◆ **Problem details**:
Filter the entries down to the lines holding "GitLab", then copy those lines.

Items from a data source:
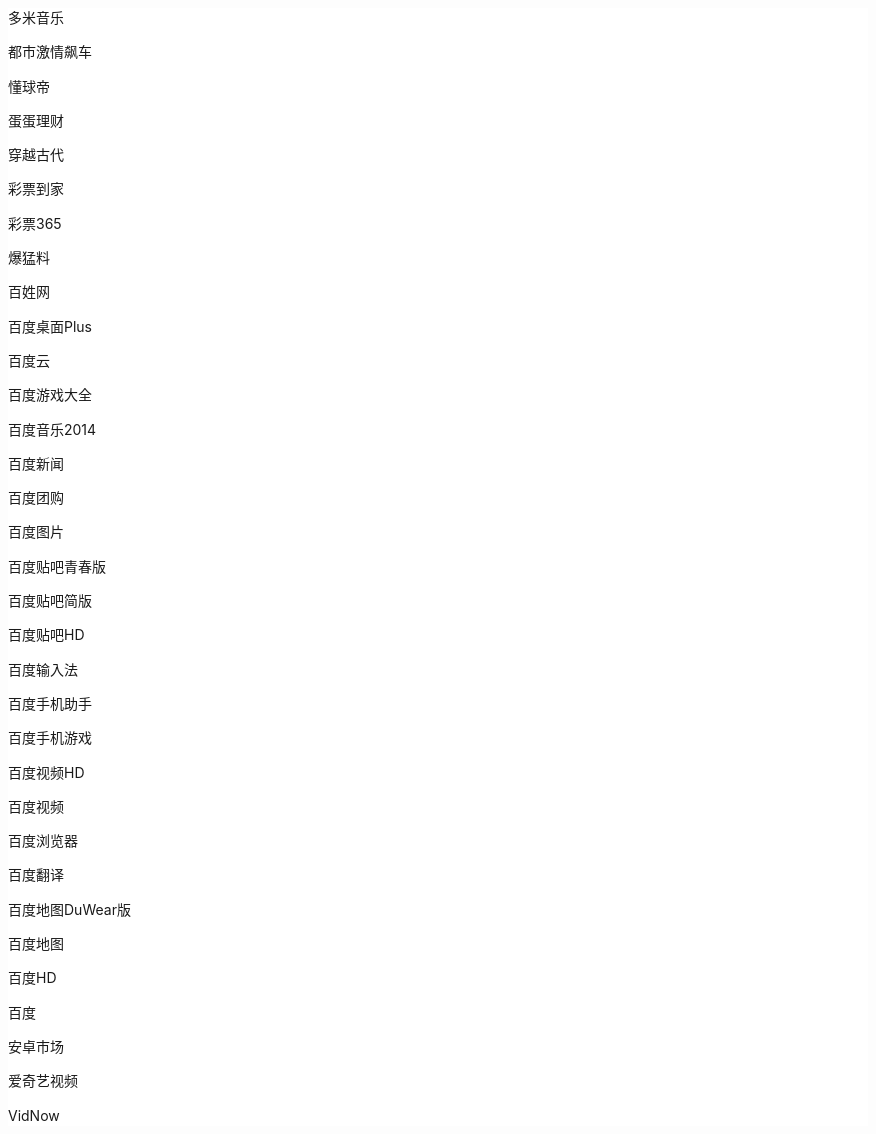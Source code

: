 多米音乐

都市激情飙车

懂球帝

蛋蛋理财

穿越古代

彩票到家

彩票365

爆猛料

百姓网

百度桌面Plus

百度云

百度游戏大全

百度音乐2014

百度新闻

百度团购

百度图片

百度贴吧青春版

百度贴吧简版

百度贴吧HD

百度输入法

百度手机助手

百度手机游戏

百度视频HD

百度视频

百度浏览器

百度翻译

百度地图DuWear版

百度地图

百度HD

百度

安卓市场

爱奇艺视频

VidNow

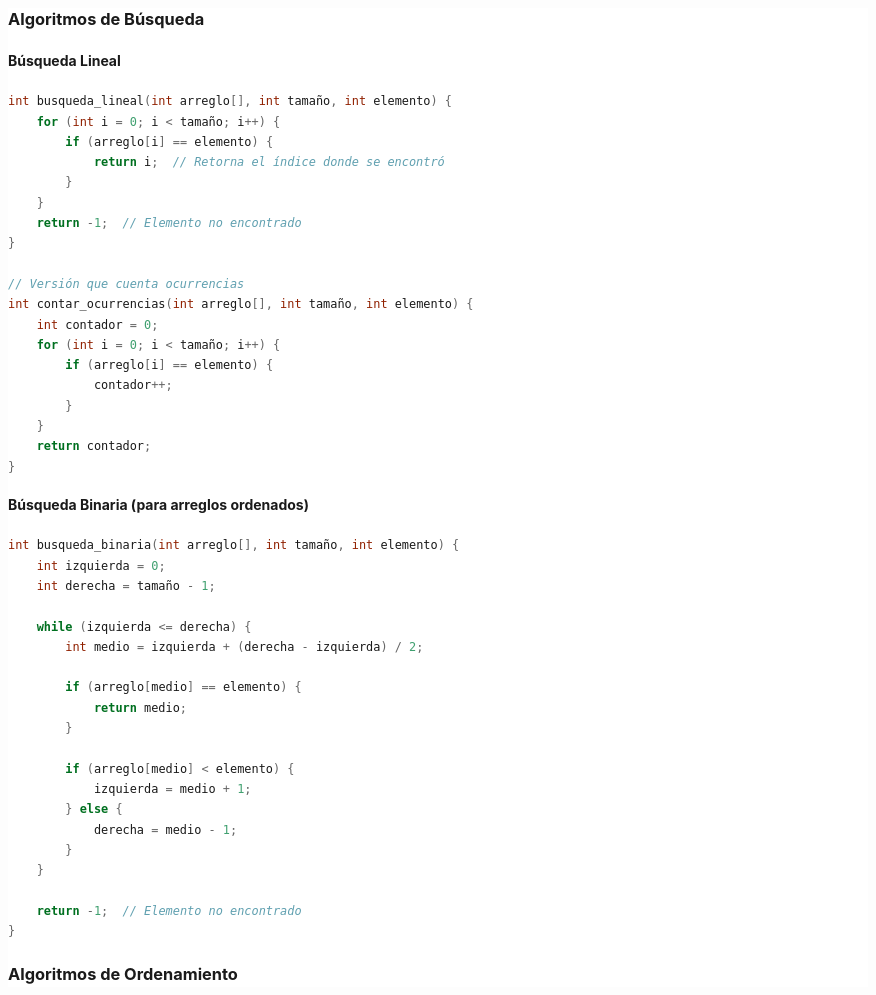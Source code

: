### Algoritmos de Búsqueda

#### Búsqueda Lineal
```c
int busqueda_lineal(int arreglo[], int tamaño, int elemento) {
    for (int i = 0; i < tamaño; i++) {
        if (arreglo[i] == elemento) {
            return i;  // Retorna el índice donde se encontró
        }
    }
    return -1;  // Elemento no encontrado
}

// Versión que cuenta ocurrencias
int contar_ocurrencias(int arreglo[], int tamaño, int elemento) {
    int contador = 0;
    for (int i = 0; i < tamaño; i++) {
        if (arreglo[i] == elemento) {
            contador++;
        }
    }
    return contador;
}
```

#### Búsqueda Binaria (para arreglos ordenados)
```c
int busqueda_binaria(int arreglo[], int tamaño, int elemento) {
    int izquierda = 0;
    int derecha = tamaño - 1;
    
    while (izquierda <= derecha) {
        int medio = izquierda + (derecha - izquierda) / 2;
        
        if (arreglo[medio] == elemento) {
            return medio;
        }
        
        if (arreglo[medio] < elemento) {
            izquierda = medio + 1;
        } else {
            derecha = medio - 1;
        }
    }
    
    return -1;  // Elemento no encontrado
}
```

### Algoritmos de Ordenamiento
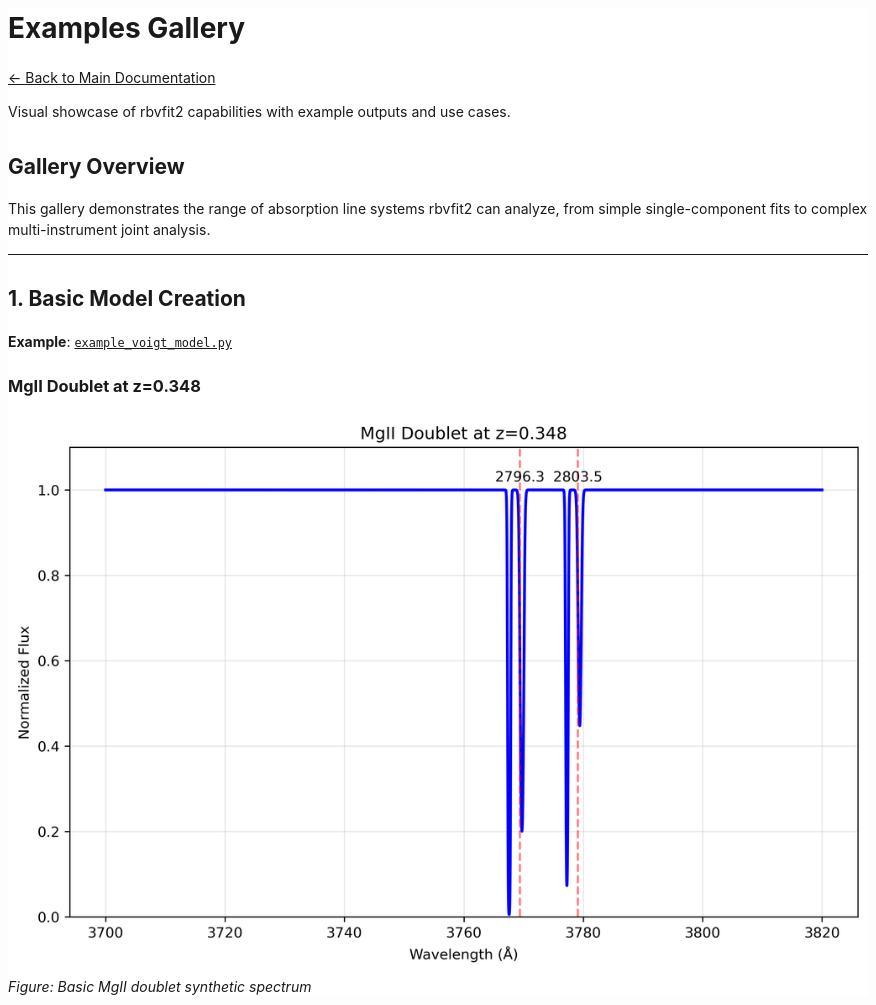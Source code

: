 # Examples Gallery

[← Back to Main Documentation](../README.md)

Visual showcase of rbvfit2 capabilities with example outputs and use cases.

## Gallery Overview

This gallery demonstrates the range of absorption line systems rbvfit2 can analyze, from simple single-component fits to complex multi-instrument joint analysis.

---

## 1. Basic Model Creation

**Example**: [`example_voigt_model.py`](../src/rbvfit/examples/example_voigt_model.py)

### MgII Doublet at z=0.348

![MgII Doublet](images/mgii_doublet_basic.png)
*Figure: Basic MgII doublet synthetic spectrum*

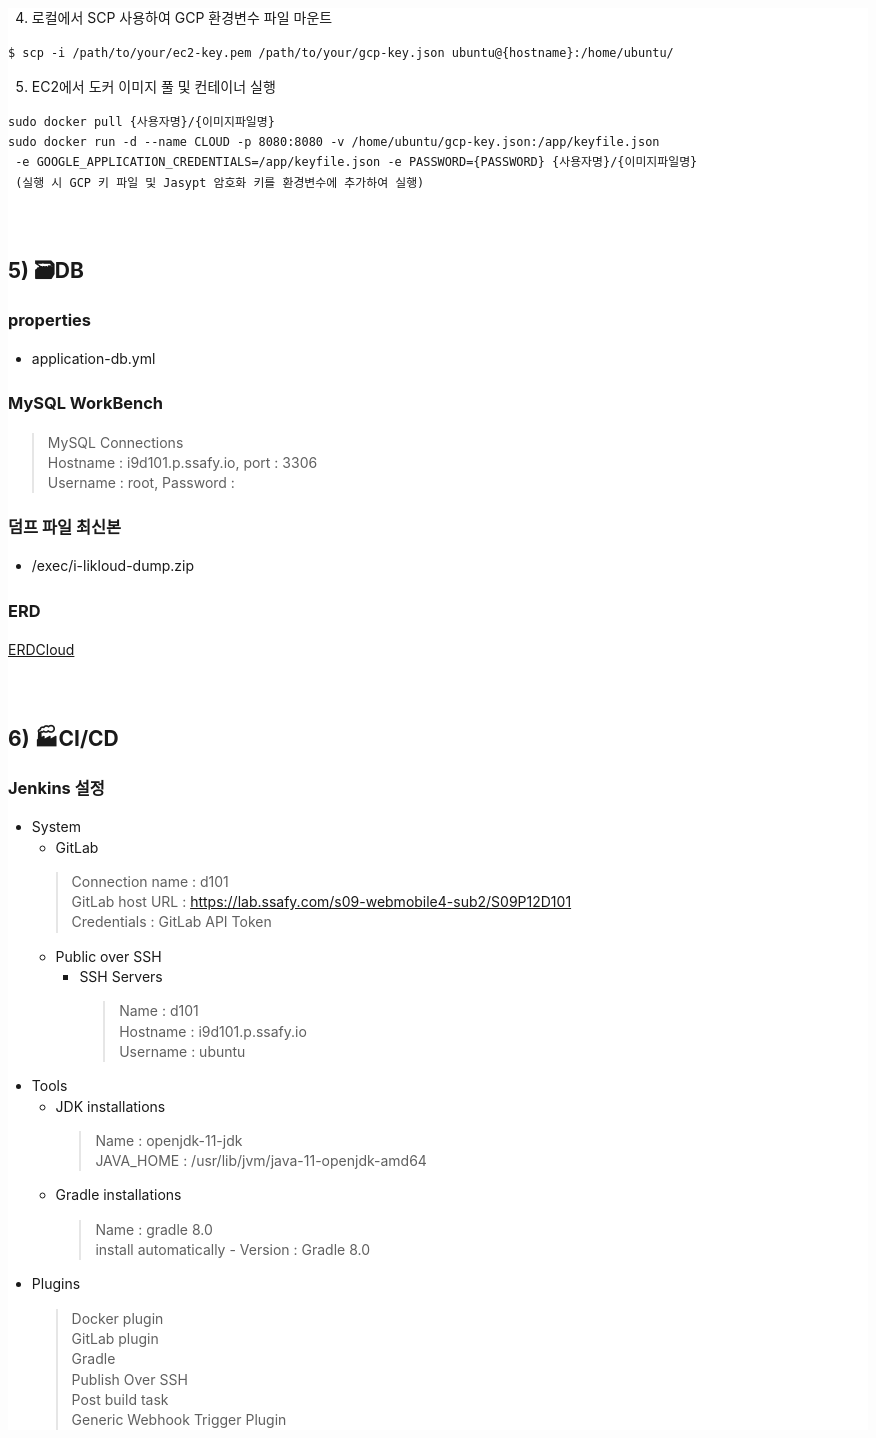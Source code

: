 4. 로컬에서 SCP 사용하여 GCP 환경변수 파일 마운트
```
$ scp -i /path/to/your/ec2-key.pem /path/to/your/gcp-key.json ubuntu@{hostname}:/home/ubuntu/
```

5. EC2에서 도커 이미지 풀 및 컨테이너 실행
```
sudo docker pull {사용자명}/{이미지파일명}
sudo docker run -d --name CLOUD -p 8080:8080 -v /home/ubuntu/gcp-key.json:/app/keyfile.json
 -e GOOGLE_APPLICATION_CREDENTIALS=/app/keyfile.json -e PASSWORD={PASSWORD} {사용자명}/{이미지파일명}
 (실행 시 GCP 키 파일 및 Jasypt 암호화 키를 환경변수에 추가하여 실행)
```

<br>

## 5)️ 🗃️DB

### properties
- application-db.yml

### MySQL WorkBench
> MySQL Connections<br>
> Hostname : i9d101.p.ssafy.io, port : 3306<br>
> Username : root, Password : 

### 덤프 파일 최신본
- /exec/i-likloud-dump.zip

### ERD
[ERDCloud](https://www.erdcloud.com/d/BEapLKHyajjM3RktS)

<br>

## 6) 🏭CI/CD

### Jenkins 설정

- System
   - GitLab
    > Connection name : d101<br>
    GitLab host URL : https://lab.ssafy.com/s09-webmobile4-sub2/S09P12D101 <br>
   Credentials : GitLab API Token
  - Public over SSH
    - SSH Servers
        >Name : d101 <br>
        Hostname : i9d101.p.ssafy.io <br>
        Username : ubuntu
 - Tools
    - JDK installations
      > Name : openjdk-11-jdk<br>
    JAVA_HOME : /usr/lib/jvm/java-11-openjdk-amd64
    - Gradle installations
      > Name : gradle 8.0<br>
    install automatically - Version : Gradle 8.0
 - Plugins
   >Docker plugin<br>
    GitLab plugin<br>
    Gradle<br>
    Publish Over SSH <br>
    Post build task<br>
    Generic Webhook Trigger Plugin
 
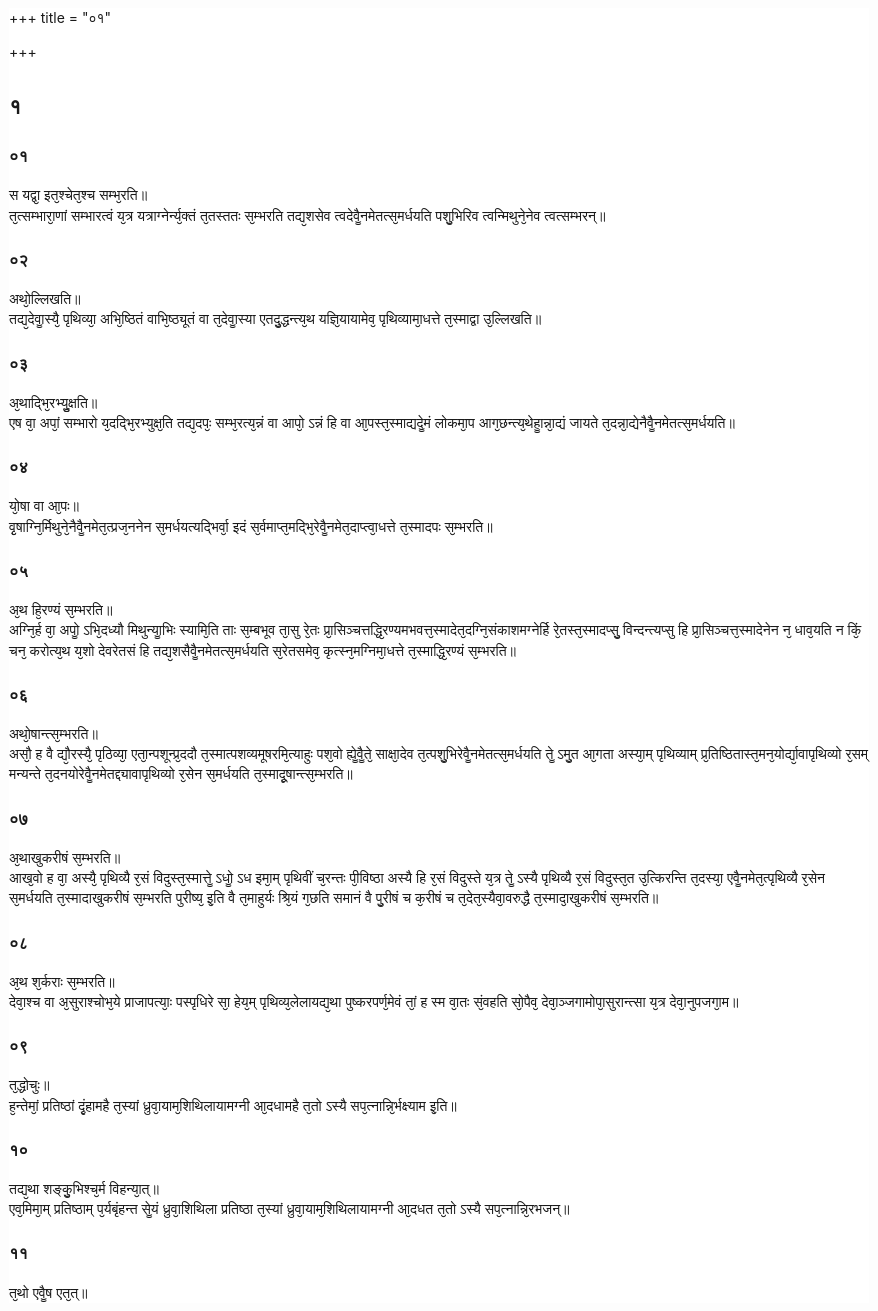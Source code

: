 +++
title = "०१"

+++


## १
### ०१
स यद्वा᳘ इत᳘श्चेत᳘श्च सम्भ᳘रति॥  
त᳘त्सम्भारा᳘णां सम्भारत्वं य᳘त्र यत्राग्नेर्न्य᳘क्तं त᳘तस्ततः स᳘म्भरति तद्य᳘शसेव त्वदेवैॗनमेतत्स᳘मर्धयति पशु᳘भिरिव त्वन्मिथुने᳘नेव त्वत्सम्भरन्॥  
### ०२
अथो᳘ल्लिखति॥  
तद्य᳘देवाॗस्यै᳘ पृथिव्या᳘ अभि᳘ष्ठितं वाभि᳘ष्ठ्यूतं वा त᳘देवाॗस्या एतदु᳘द्धन्त्य᳘थ यज्ञि᳘यायामेव᳘ पृथिव्यामा᳘धत्ते त᳘स्माद्वा उ᳘ल्लिखति॥  
### ०३
अ᳘थाद्भि᳘रभ्युॗक्षति॥  
एष वा᳘ अपां᳘ सम्भारो य᳘दद्भि᳘रभ्युक्ष᳘ति तद्य᳘दपः᳘ सम्भ᳘रत्य᳘न्नं वा आपो᳘ ऽन्नं हि वा आ᳘पस्त᳘स्माद्यदेॗमं लोकमा᳘प आग᳘छन्त्य᳘थेहाॗन्ना᳘द्यं जायते त᳘दन्ना᳘द्येनैवैॗनमेतत्स᳘मर्धयति॥  
### ०४
यो᳘षा वा आ᳘पः॥  
वृ᳘षाग्नि᳘र्मिथुने᳘नैवैॗनमेत᳘त्प्रज᳘ननेन स᳘मर्धयत्यद्भिर्वा᳘ इदं स᳘र्वमाप्त᳘मद्भि᳘रेवैॗनमेत᳘दाप्त्वा᳘धत्ते त᳘स्मादपः स᳘म्भरति॥  
### ०५
अ᳘थ हि᳘रण्यं स᳘म्भरति॥  
अग्नि᳘र्ह वा᳘ अपोॗ ऽभि᳘दध्यौ मिथुन्याॗभिः स्यामि᳘ति ताः स᳘म्बभूव ता᳘सु रे᳘तः प्रा᳘सिञ्चत्तद्धि᳘रण्यमभवत्त᳘स्मादेत᳘दग्नि᳘संकाशमग्नेर्हि रे᳘तस्त᳘स्मादप्सु᳘ विन्दन्त्यप्सु हि प्रा᳘सिञ्चत्त᳘स्मादेनेन न᳘ धाव᳘यति न किं᳘ चन᳘ करोत्य᳘थ य᳘शो देवरेतसं हि तद्य᳘शसैवैॗनमेतत्स᳘मर्धयति स᳘रेतसमेव᳘ कृत्स्न᳘मग्निमा᳘धत्ते त᳘स्माद्धि᳘रण्यं स᳘म्भरति॥  
### ०६
अथो᳘षान्त्स᳘म्भरति॥  
असौ᳘ ह वै द्यौ᳘रस्यै᳘ पृठिव्या᳘ एता᳘न्पशून्प्र᳘ददौ त᳘स्मात्पशव्यमूषरमि᳘त्याहुः पश᳘वो ह्येॗवैॗते᳘ साक्षा᳘देव त᳘त्पशु᳘भिरेवैॗनमेतत्स᳘मर्धयति तेॗ ऽमु᳘त आ᳘गता अस्या᳘म् पृथिव्याम् प्र᳘तिष्ठितास्त᳘मन᳘योर्द्या᳘वापृथिव्यो र᳘सम् मन्यन्ते त᳘दनयोरेवैॗनमेतद्द्यावापृथिव्यो र᳘सेन स᳘मर्धयति त᳘स्मादू᳘षान्त्स᳘म्भरति॥  
### ०७
अ᳘थाखुकरीषं स᳘म्भरति॥  
आख᳘वो ह वा᳘ अस्यै᳘ पृथिव्यै र᳘सं विदुस्त᳘स्मात्तेॗ ऽधोॗ ऽध इमा᳘म् पृथिवीं च᳘रन्तः पी᳘विष्ठा अस्यै हि र᳘सं विदुस्ते य᳘त्र तेॗ ऽस्यै पृथिव्यै र᳘सं विदुस्त᳘त उ᳘त्किरन्ति त᳘दस्या᳘ एवैॗनमेत᳘त्पृथिव्यै र᳘सेन स᳘मर्धयति त᳘स्मादाखुकरीषं स᳘म्भरति पुरीष्य᳘ इ᳘ति वै त᳘माहुर्यः श्रि᳘यं ग᳘छति समानं वै पु᳘रीषं च क᳘रीषं च त᳘देत᳘स्यैवा᳘वरुद्धै त᳘स्मादा᳘खुकरीषं स᳘म्भरति॥  
### ०८
अ᳘थ श᳘र्कराः स᳘म्भरति॥  
देवा᳘श्च वा अ᳘सुराश्चोभ᳘ये प्राजापत्याः᳘ पस्पृधिरे सा᳘ हेय᳘म् पृथिव्य᳘लेलायद्य᳘था पुष्करपर्ण᳘मेवं तां᳘ ह स्म वा᳘तः सं᳘वहति सो᳘पैव᳘ देवा᳘ञ्जगामोपा᳘सुरान्त्सा य᳘त्र देवा᳘नुपजगा᳘म॥  
### ०९
त᳘द्धोचुः॥  
ह᳘न्तेमां᳘ प्रतिष्ठां दृं᳘हामहै त᳘स्यां ध्रुवा᳘याम᳘शिथिलायामग्नी आ᳘दधामहै त᳘तो ऽस्यै सप᳘त्नान्नि᳘र्भक्ष्याम इ᳘ति॥  
### १०
तद्य᳘था शङ्कु᳘भिश्च᳘र्म विहन्या᳘त्॥  
एव᳘मिमा᳘म् प्रतिष्ठाम् प᳘र्यबृंहन्त सेॗयं ध्रुवा᳘शिथिला प्रतिष्ठा त᳘स्यां ध्रुवा᳘याम᳘शिथिलायामग्नी आ᳘दधत त᳘तो ऽस्यै सप᳘त्नान्नि᳘रभजन्॥  
### ११
त᳘थो एवैॗष एत᳘त्॥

◆ **Exercise output**:
   - GitLab
    GitLab host URL : https://lab.ssafy.com/s09-webmobile4-sub2/S09P12D101 <br>
   Credentials : GitLab API Token
    GitLab plugin<br>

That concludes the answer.